**Problem requirements**
Find out how many lines in the records have the string "newcommand" in them, and state only that number.

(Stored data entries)
------------------------------------
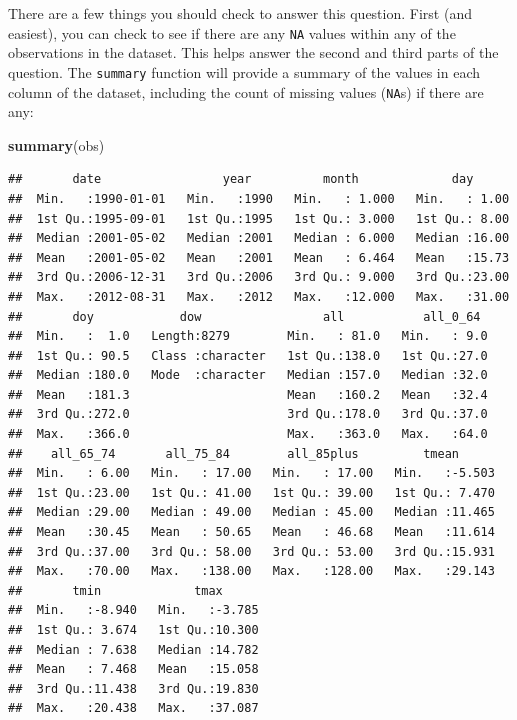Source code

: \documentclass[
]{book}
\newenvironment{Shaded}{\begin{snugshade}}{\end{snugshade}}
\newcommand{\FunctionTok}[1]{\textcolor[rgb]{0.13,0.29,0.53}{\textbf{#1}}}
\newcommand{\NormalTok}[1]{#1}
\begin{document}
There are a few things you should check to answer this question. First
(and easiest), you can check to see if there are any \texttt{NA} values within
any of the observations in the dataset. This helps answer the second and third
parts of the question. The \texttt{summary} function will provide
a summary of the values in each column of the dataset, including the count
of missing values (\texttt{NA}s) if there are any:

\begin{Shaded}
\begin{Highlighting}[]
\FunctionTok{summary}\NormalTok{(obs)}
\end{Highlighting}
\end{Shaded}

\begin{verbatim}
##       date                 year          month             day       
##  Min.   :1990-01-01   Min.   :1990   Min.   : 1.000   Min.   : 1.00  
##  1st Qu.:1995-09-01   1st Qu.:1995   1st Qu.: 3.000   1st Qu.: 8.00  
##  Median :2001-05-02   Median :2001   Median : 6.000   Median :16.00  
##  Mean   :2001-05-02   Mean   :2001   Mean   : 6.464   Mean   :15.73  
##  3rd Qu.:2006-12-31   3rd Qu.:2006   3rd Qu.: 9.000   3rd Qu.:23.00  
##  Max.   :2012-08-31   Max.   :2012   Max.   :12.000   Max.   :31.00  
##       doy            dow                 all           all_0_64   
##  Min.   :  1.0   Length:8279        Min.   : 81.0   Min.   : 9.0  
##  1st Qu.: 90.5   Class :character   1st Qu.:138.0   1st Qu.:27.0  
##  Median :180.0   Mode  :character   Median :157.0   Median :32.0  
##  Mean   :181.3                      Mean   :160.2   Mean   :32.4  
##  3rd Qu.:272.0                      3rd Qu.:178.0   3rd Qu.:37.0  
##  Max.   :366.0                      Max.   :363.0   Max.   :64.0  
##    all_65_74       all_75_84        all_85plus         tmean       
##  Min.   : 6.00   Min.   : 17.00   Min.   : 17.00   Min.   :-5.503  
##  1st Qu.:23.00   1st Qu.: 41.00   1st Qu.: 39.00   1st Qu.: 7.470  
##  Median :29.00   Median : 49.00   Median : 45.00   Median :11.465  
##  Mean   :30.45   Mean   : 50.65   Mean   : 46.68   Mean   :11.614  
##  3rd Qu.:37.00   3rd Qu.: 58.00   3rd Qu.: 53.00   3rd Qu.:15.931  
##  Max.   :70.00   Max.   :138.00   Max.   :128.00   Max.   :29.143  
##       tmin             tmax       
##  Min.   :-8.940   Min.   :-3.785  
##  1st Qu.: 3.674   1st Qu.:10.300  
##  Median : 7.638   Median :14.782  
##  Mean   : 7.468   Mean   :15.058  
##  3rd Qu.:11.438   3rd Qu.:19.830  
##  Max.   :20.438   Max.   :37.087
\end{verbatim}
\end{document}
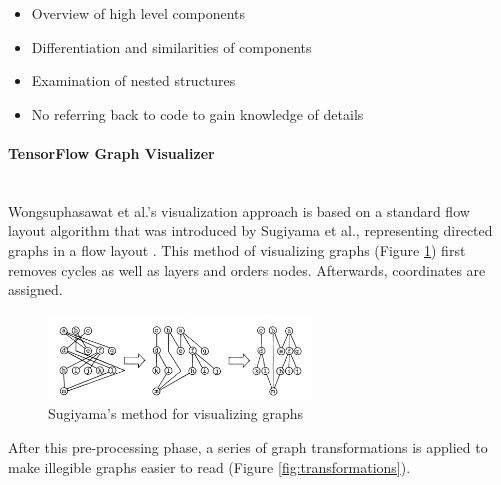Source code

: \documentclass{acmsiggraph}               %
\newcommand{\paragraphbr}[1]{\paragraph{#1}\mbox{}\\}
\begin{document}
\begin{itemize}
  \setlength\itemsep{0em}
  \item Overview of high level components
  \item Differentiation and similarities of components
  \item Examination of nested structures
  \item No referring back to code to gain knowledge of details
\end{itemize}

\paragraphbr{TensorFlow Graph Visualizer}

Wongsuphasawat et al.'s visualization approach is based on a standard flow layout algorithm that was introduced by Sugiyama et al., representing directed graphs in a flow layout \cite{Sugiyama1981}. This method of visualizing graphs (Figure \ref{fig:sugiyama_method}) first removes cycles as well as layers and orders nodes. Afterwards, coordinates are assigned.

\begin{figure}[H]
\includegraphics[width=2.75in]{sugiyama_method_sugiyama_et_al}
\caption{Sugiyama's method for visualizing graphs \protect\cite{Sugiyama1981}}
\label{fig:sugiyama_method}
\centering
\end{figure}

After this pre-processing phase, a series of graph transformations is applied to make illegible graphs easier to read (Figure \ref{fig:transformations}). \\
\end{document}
------------------------------------
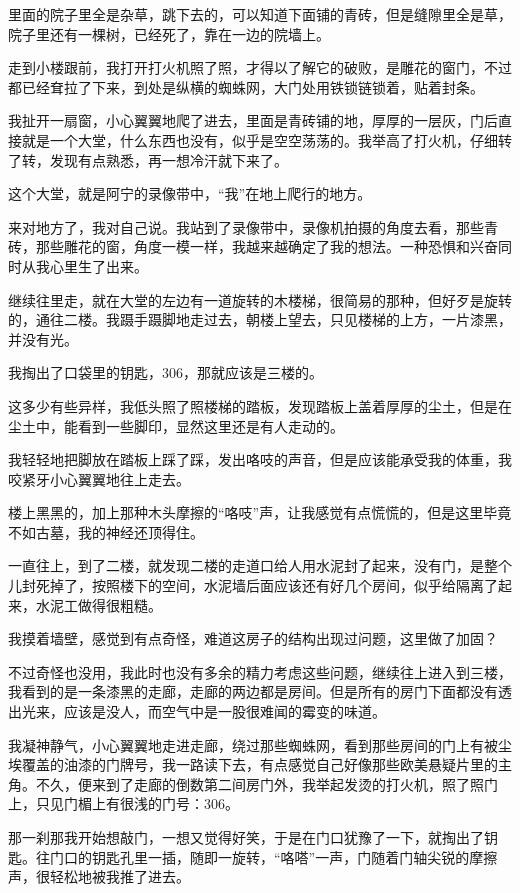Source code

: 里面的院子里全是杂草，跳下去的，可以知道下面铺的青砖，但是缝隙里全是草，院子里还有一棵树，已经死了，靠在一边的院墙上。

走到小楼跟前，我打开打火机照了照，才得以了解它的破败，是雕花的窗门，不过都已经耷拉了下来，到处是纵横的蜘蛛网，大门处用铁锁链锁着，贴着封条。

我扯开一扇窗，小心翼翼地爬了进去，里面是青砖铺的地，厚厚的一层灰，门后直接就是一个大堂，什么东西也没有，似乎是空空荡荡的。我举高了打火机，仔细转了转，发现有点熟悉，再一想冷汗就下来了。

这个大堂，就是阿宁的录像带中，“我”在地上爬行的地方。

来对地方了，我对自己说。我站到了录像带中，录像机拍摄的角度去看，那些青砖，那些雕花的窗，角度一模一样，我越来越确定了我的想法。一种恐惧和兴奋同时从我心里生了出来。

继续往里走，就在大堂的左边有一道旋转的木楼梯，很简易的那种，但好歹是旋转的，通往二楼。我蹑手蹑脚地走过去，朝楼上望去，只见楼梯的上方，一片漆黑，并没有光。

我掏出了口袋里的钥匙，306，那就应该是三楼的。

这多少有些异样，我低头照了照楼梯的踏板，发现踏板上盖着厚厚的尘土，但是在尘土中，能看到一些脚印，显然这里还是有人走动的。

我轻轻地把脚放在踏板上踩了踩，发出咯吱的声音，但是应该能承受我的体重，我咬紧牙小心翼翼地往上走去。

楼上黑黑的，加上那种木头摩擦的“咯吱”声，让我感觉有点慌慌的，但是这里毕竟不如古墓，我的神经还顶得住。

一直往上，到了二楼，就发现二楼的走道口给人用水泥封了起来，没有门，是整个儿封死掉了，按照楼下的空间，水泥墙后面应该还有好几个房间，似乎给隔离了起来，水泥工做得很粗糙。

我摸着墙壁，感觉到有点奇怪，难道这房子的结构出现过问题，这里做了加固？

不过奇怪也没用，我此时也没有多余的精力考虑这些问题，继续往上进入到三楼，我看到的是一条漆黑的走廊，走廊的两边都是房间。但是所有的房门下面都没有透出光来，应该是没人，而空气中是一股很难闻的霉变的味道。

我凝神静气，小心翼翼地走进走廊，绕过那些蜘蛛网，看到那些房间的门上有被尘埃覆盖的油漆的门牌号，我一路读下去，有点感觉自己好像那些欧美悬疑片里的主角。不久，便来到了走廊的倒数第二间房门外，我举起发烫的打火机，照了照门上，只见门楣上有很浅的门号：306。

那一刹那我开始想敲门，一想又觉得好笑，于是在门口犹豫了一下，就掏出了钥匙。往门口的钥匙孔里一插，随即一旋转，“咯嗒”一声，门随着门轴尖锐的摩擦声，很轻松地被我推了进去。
------------------------------------
**Worked solution**
3